═════ RECORDS SHOWN
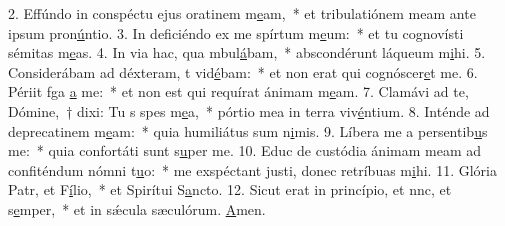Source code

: 2. Effúndo in conspéctu ejus oratinem m\uline{e}am,~* et tribulatiónem meam ante ipsum pron\uline{ú}ntio.
3. In deficiéndo ex me spírtum m\uline{e}um:~* et tu cognovísti sémitas m\uline{e}as.
4. In via hac, qua mbul\uline{á}bam,~* abscondérunt láqueum m\uline{i}hi.
5. Considerábam ad déxteram, t vid\uline{é}bam:~* et non erat qui cognóscer\uline{e}t me.
6. Périit fga \uline{a} me:~* et non est qui requírat ánimam m\uline{e}am.
7. Clamávi ad te, Dómine,~† dixi: Tu s spes m\uline{e}a,~* pórtio mea in terra viv\uline{é}ntium.
8. Inténde ad deprecatinem m\uline{e}am:~* quia humiliátus sum n\uline{i}mis.
9. Líbera me a persentib\uline{u}s me:~* quia confortáti sunt s\uline{u}per me.
10. Educ de custódia ánimam meam ad confiténdum nómni t\uline{u}o:~* me exspéctant justi, donec retríbuas m\uline{i}hi.
11. Glória Patr, et F\uline{í}lio,~* et Spirítui S\uline{a}ncto.
12. Sicut erat in princípio, et nnc, et s\uline{e}mper,~* et in sǽcula sæculórum. \uline{A}men.
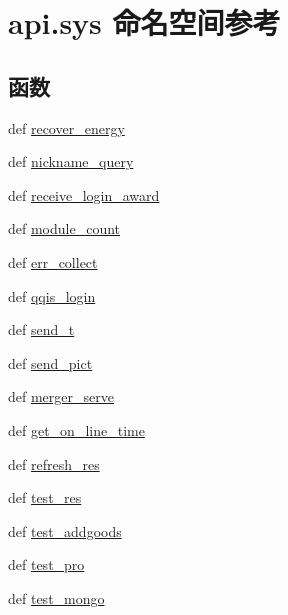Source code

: \hypertarget{namespaceapi_1_1sys}{\section{api.\-sys 命名空间参考}
\label{namespaceapi_1_1sys}
}
\subsection*{函数}
\begin{DoxyCompactItemize}
\item 
def \hyperlink{namespaceapi_1_1sys_a4a80a092a67b2e55fe7cd1f7b927c68d}{recover\-\_\-energy}
\item 
def \hyperlink{namespaceapi_1_1sys_ab3d204940ebf91b91f8abdb0b2249350}{nickname\-\_\-query}
\item 
def \hyperlink{namespaceapi_1_1sys_a027dfd6a748fd345fabdaa8405a8b014}{receive\-\_\-login\-\_\-award}
\item 
def \hyperlink{namespaceapi_1_1sys_a983e14deadee6fd5aab739637c991caa}{module\-\_\-count}
\item 
def \hyperlink{namespaceapi_1_1sys_aeae2696ad1b78ae1a5a75140a9a0a338}{err\-\_\-collect}
\item 
def \hyperlink{namespaceapi_1_1sys_a8a41a9df8683463754021f3bd584e3d7}{qqis\-\_\-login}
\item 
def \hyperlink{namespaceapi_1_1sys_af7cecfeb6bada0ccad0d74c7f830b9ca}{send\-\_\-t}
\item 
def \hyperlink{namespaceapi_1_1sys_a7a89b8cedbee9110200d5e085608589d}{send\-\_\-pict}
\item 
def \hyperlink{namespaceapi_1_1sys_aea3709bc6b8e312a236a963ec89012ab}{merger\-\_\-serve}
\item 
def \hyperlink{namespaceapi_1_1sys_af33ac47cbd036c232485bc495acdfefc}{get\-\_\-on\-\_\-line\-\_\-time}
\item 
def \hyperlink{namespaceapi_1_1sys_a04c8318a641130f6b7a7a9723f4fe0d6}{refresh\-\_\-res}
\item 
def \hyperlink{namespaceapi_1_1sys_a0ec1e06a897e047ece794baa36462601}{test\-\_\-res}
\item 
def \hyperlink{namespaceapi_1_1sys_a2bd3c6c00951bce1441261ae95837ba5}{test\-\_\-addgoods}
\item 
def \hyperlink{namespaceapi_1_1sys_a6a8a8b5fb474a33bb085473997b936bf}{test\-\_\-pro}
\item 
def \hyperlink{namespaceapi_1_1sys_a8e5b3541699742a521c847458e9615f3}{test\-\_\-mongo}
\end{DoxyCompactItemize}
══════════
- [DIRECTIONS FOR THIS TASK]
If a record holds a picture, drop the picture and return the rest of it exactly.

- [EXERCISE OUTPUT]
Source code

: 2. Effúndo in conspéctu ejus oratinem m\uline{e}am,~* et tribulatiónem meam ante ipsum pron\uline{ú}ntio.
3. In deficiéndo ex me spírtum m\uline{e}um:~* et tu cognovísti sémitas m\uline{e}as.
4. In via hac, qua mbul\uline{á}bam,~* abscondérunt láqueum m\uline{i}hi.
5. Considerábam ad déxteram, t vid\uline{é}bam:~* et non erat qui cognóscer\uline{e}t me.
6. Périit fga \uline{a} me:~* et non est qui requírat ánimam m\uline{e}am.
7. Clamávi ad te, Dómine,~† dixi: Tu s spes m\uline{e}a,~* pórtio mea in terra viv\uline{é}ntium.
8. Inténde ad deprecatinem m\uline{e}am:~* quia humiliátus sum n\uline{i}mis.
9. Líbera me a persentib\uline{u}s me:~* quia confortáti sunt s\uline{u}per me.
10. Educ de custódia ánimam meam ad confiténdum nómni t\uline{u}o:~* me exspéctant justi, donec retríbuas m\uline{i}hi.
11. Glória Patr, et F\uline{í}lio,~* et Spirítui S\uline{a}ncto.
12. Sicut erat in princípio, et nnc, et s\uline{e}mper,~* et in sǽcula sæculórum. \uline{A}men.
Source code

: \hypertarget{namespaceapi_1_1sys}{\section{api.\-sys 命名空间参考}
\label{namespaceapi_1_1sys}
}
\subsection*{函数}
\begin{DoxyCompactItemize}
\item 
def \hyperlink{namespaceapi_1_1sys_a4a80a092a67b2e55fe7cd1f7b927c68d}{recover\-\_\-energy}
\item 
def \hyperlink{namespaceapi_1_1sys_ab3d204940ebf91b91f8abdb0b2249350}{nickname\-\_\-query}
\item 
def \hyperlink{namespaceapi_1_1sys_a027dfd6a748fd345fabdaa8405a8b014}{receive\-\_\-login\-\_\-award}
\item 
def \hyperlink{namespaceapi_1_1sys_a983e14deadee6fd5aab739637c991caa}{module\-\_\-count}
\item 
def \hyperlink{namespaceapi_1_1sys_aeae2696ad1b78ae1a5a75140a9a0a338}{err\-\_\-collect}
\item 
def \hyperlink{namespaceapi_1_1sys_a8a41a9df8683463754021f3bd584e3d7}{qqis\-\_\-login}
\item 
def \hyperlink{namespaceapi_1_1sys_af7cecfeb6bada0ccad0d74c7f830b9ca}{send\-\_\-t}
\item 
def \hyperlink{namespaceapi_1_1sys_a7a89b8cedbee9110200d5e085608589d}{send\-\_\-pict}
\item 
def \hyperlink{namespaceapi_1_1sys_aea3709bc6b8e312a236a963ec89012ab}{merger\-\_\-serve}
\item 
def \hyperlink{namespaceapi_1_1sys_af33ac47cbd036c232485bc495acdfefc}{get\-\_\-on\-\_\-line\-\_\-time}
\item 
def \hyperlink{namespaceapi_1_1sys_a04c8318a641130f6b7a7a9723f4fe0d6}{refresh\-\_\-res}
\item 
def \hyperlink{namespaceapi_1_1sys_a0ec1e06a897e047ece794baa36462601}{test\-\_\-res}
\item 
def \hyperlink{namespaceapi_1_1sys_a2bd3c6c00951bce1441261ae95837ba5}{test\-\_\-addgoods}
\item 
def \hyperlink{namespaceapi_1_1sys_a6a8a8b5fb474a33bb085473997b936bf}{test\-\_\-pro}
\item 
def \hyperlink{namespaceapi_1_1sys_a8e5b3541699742a521c847458e9615f3}{test\-\_\-mongo}
\end{DoxyCompactItemize}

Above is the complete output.